MATERIAL PROVIDED START

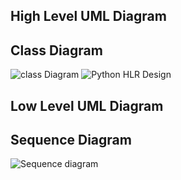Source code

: ## High Level UML Diagram
## Class Diagram


![class Diagram](https://user-images.githubusercontent.com/78858575/111865386-bd57b280-898c-11eb-8ae5-ef47a0823149.png)
![Python HLR Design](https://user-images.githubusercontent.com/78858575/115183166-e63ca600-a0f8-11eb-888a-685c5c9e7760.png)





## Low Level UML Diagram
## Sequence Diagram

![Sequence  diagram](https://user-images.githubusercontent.com/78858575/111859053-ef085380-8963-11eb-9e9f-754a14a22ed2.png)



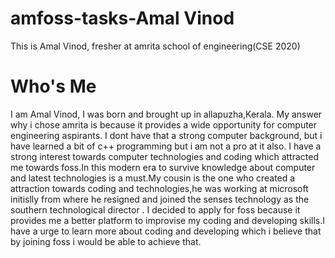 # amfoss-tasks-Amal Vinod
This is Amal Vinod, fresher at amrita school of engineering(CSE 2020)
# Who's Me
I am Amal Vinod, I was born and brought up in allapuzha,Kerala. My answer why i chose amrita is because it provides a wide opportunity for computer engineering aspirants.
I dont have that a strong computer background, but i have learned a bit of c++ programming but i am not a pro at it also. I have a strong interest towards computer technologies and coding which attracted me towards foss.In this modern era to survive knowledge about computer and latest technologies is a must.My cousin is the one who created a attraction towards coding and technologies,he was working at microsoft initislly from  where he resigned and joined the senses technology as the southern technological director . I decided to apply for foss because it provides me a better platform to improvise my coding and developing skills.I have a urge to learn more about coding and developing which i believe that by joining foss i would be able to achieve that.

MATERIAL PROVIDED END

How many lines in the records above contain the string "amrita"? State the number and nothing more.

2